I just added a real life RAID penalty example to the IOps article. I know Sys Admins are lazy, so here’s the info I just added:
I have two IX4-200Ds at home which are capable of doing RAID-0, RAID-10 and RAID-5. As I was rebuilding my homelab I thought I would try to see what changing RAID levels would do on these homelab / s(m)b devices. Keep in mind this is by no means an extensive test. I used IOmeter with 100% Write(Sequential) and 100% Read(Sequential). Read was consistent at 111MB for every single RAID level. However for Write I/O this was clearly different, as expected. I did all tests 4 times to get an average and used a block size of 64KB as Gabes testing showed this was the optimal setting for the IX4.

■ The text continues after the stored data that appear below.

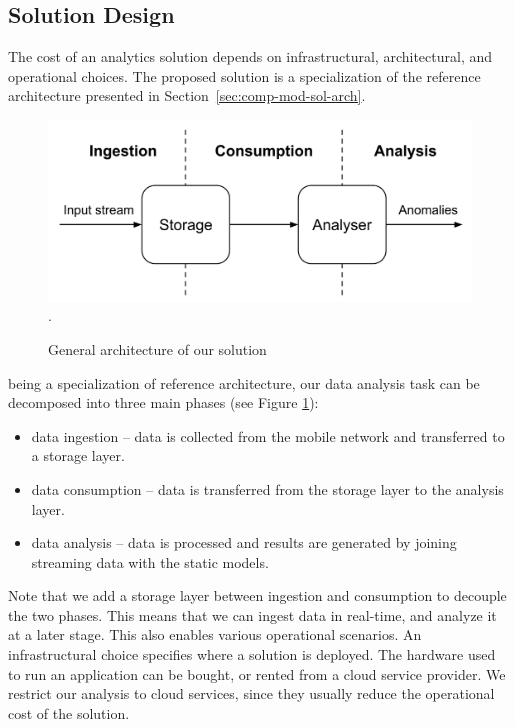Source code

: {\subsection{Solution Design} \label{sec:solutions}
The cost of an analytics solution depends on infrastructural, architectural, and operational choices. The proposed solution is a specialization of the reference architecture presented in Section~\ref{sec:comp-mod-sol-arch}.

\begin{figure}[ht]
  \centering
  \includegraphics[width=.7\textwidth]{img/eval-arch-1}.
    \caption{General architecture of our solution}
    \label{fig:arch_abs}
\end{figure}

being a specialization of \river{} reference architecture, our data analysis task can be decomposed into three main phases (see Figure \ref{fig:arch_abs}):
\begin{itemize}
\item data ingestion -- data is collected from the mobile network and transferred to a storage layer.
\item data consumption -- data is transferred from the storage layer to the analysis layer.
\item data analysis -- data is processed and results are generated by joining streaming data with the static models.
\end{itemize}

Note that we add a storage layer between ingestion and consumption to decouple the two phases. This means that we can ingest data in real-time, and analyze it at a later stage. This also enables various operational scenarios.
An infrastructural choice specifies where a solution is deployed. The hardware used to run an application can be bought, or rented from a cloud service provider. We restrict our analysis to cloud services, since they usually reduce the operational cost of the solution.

}
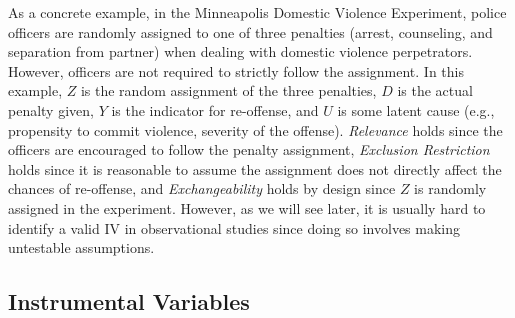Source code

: As a concrete example, in the Minneapolis Domestic Violence Experiment, police officers are randomly assigned to one of three penalties (arrest, counseling, and separation from partner) when dealing with domestic violence perpetrators. However, officers are not required to strictly follow the assignment. In this example, \(Z\) is the random assignment of the three penalties, \(D\) is the actual penalty given, \(Y\) is the indicator for re-offense, and \(U\) is some latent cause (e.g., propensity to commit violence, severity of the offense). \textit{Relevance} holds since the officers are encouraged to follow the penalty assignment, \textit{Exclusion Restriction} holds since it is reasonable to assume the assignment does not directly affect the chances of re-offense, and \textit{Exchangeability} holds by design since \(Z\) is randomly assigned in the experiment. However, as we will see later, it is usually hard to identify a valid IV in observational studies since doing so involves making untestable assumptions.


\subsection{Instrumental Variables}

In other words, we are seeing what we were expecting to see. As you can see RAID-0 had an average throughput of 44MB/s, RAID-10 still managed to reach 39MB/s but RAID-5 dropped to 31MB/s which is roughly 21% less than RAID-10.
I hope I can do the “same” tests on one of the arrays or preferably both (EMC NS20 or NetApp FAS2050) we have in our lab in Frimley!
Doug Baer says
I’ve had great success using this test file for IOmeter as a starting point for this sort of thing:
http://www.mez.co.uk/OpenPerformanceTest.icf
It defines some good baseline tests: a)100% read @ 32K block size, b) 60% Random, 65% Read @ 8K block, c) 50% Read @ 32K block d) 100% Random/70% Read @ 8K Block. I run this against various LUNs presented to a host machine. I normally present a RAID0, RAID1 and RAID5 LUN to the host and run through this test — ideally, before the array goes into production.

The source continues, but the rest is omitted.